Stored entries
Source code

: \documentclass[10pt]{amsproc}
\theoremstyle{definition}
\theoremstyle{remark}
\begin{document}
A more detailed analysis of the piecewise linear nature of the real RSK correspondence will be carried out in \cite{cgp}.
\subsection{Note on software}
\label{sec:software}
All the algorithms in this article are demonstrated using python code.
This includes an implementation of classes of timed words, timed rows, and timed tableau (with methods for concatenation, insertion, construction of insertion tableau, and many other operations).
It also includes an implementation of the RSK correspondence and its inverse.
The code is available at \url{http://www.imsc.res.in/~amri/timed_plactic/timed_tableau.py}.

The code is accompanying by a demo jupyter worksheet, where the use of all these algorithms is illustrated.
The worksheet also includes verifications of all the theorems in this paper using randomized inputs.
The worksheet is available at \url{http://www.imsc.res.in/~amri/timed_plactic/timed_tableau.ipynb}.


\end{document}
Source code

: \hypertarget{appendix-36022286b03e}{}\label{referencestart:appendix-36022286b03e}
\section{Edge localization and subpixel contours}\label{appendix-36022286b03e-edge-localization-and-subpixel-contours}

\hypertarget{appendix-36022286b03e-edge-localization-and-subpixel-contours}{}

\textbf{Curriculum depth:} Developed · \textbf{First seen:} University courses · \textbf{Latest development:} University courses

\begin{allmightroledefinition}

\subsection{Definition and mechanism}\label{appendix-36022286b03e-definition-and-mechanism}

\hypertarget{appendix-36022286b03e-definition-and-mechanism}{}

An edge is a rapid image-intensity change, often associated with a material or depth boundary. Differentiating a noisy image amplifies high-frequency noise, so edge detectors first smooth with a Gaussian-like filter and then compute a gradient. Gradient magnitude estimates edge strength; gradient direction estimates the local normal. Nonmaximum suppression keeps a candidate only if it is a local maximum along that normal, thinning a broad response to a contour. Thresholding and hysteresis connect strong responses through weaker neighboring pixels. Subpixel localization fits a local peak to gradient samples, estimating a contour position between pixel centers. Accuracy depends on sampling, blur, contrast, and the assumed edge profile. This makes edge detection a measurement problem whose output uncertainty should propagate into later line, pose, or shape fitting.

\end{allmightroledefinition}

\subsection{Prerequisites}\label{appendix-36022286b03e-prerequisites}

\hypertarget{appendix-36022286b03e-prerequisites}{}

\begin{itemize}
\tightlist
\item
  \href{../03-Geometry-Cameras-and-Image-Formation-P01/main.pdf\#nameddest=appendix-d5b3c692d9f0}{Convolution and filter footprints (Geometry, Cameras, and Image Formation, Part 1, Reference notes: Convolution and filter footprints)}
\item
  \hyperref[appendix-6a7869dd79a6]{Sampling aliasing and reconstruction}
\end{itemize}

WHAT IS EXPECTED
What you write must match the records above line for line.

RESULT
Source code

: \documentclass[10pt]{amsproc}
\theoremstyle{definition}
\theoremstyle{remark}
\begin{document}
A more detailed analysis of the piecewise linear nature of the real RSK correspondence will be carried out in \cite{cgp}.
\subsection{Note on software}
\label{sec:software}
All the algorithms in this article are demonstrated using python code.
This includes an implementation of classes of timed words, timed rows, and timed tableau (with methods for concatenation, insertion, construction of insertion tableau, and many other operations).
It also includes an implementation of the RSK correspondence and its inverse.
The code is available at \url{http://www.imsc.res.in/~amri/timed_plactic/timed_tableau.py}.

The code is accompanying by a demo jupyter worksheet, where the use of all these algorithms is illustrated.
The worksheet also includes verifications of all the theorems in this paper using randomized inputs.
The worksheet is available at \url{http://www.imsc.res.in/~amri/timed_plactic/timed_tableau.ipynb}.


\end{document}
Source code

: \hypertarget{appendix-36022286b03e}{}\label{referencestart:appendix-36022286b03e}
\section{Edge localization and subpixel contours}\label{appendix-36022286b03e-edge-localization-and-subpixel-contours}

\hypertarget{appendix-36022286b03e-edge-localization-and-subpixel-contours}{}

\textbf{Curriculum depth:} Developed · \textbf{First seen:} University courses · \textbf{Latest development:} University courses

\begin{allmightroledefinition}

\subsection{Definition and mechanism}\label{appendix-36022286b03e-definition-and-mechanism}

\hypertarget{appendix-36022286b03e-definition-and-mechanism}{}

An edge is a rapid image-intensity change, often associated with a material or depth boundary. Differentiating a noisy image amplifies high-frequency noise, so edge detectors first smooth with a Gaussian-like filter and then compute a gradient. Gradient magnitude estimates edge strength; gradient direction estimates the local normal. Nonmaximum suppression keeps a candidate only if it is a local maximum along that normal, thinning a broad response to a contour. Thresholding and hysteresis connect strong responses through weaker neighboring pixels. Subpixel localization fits a local peak to gradient samples, estimating a contour position between pixel centers. Accuracy depends on sampling, blur, contrast, and the assumed edge profile. This makes edge detection a measurement problem whose output uncertainty should propagate into later line, pose, or shape fitting.

\end{allmightroledefinition}

\subsection{Prerequisites}\label{appendix-36022286b03e-prerequisites}

\hypertarget{appendix-36022286b03e-prerequisites}{}

\begin{itemize}
\tightlist
\item
  \href{../03-Geometry-Cameras-and-Image-Formation-P01/main.pdf\#nameddest=appendix-d5b3c692d9f0}{Convolution and filter footprints (Geometry, Cameras, and Image Formation, Part 1, Reference notes: Convolution and filter footprints)}
\item
  \hyperref[appendix-6a7869dd79a6]{Sampling aliasing and reconstruction}
\end{itemize}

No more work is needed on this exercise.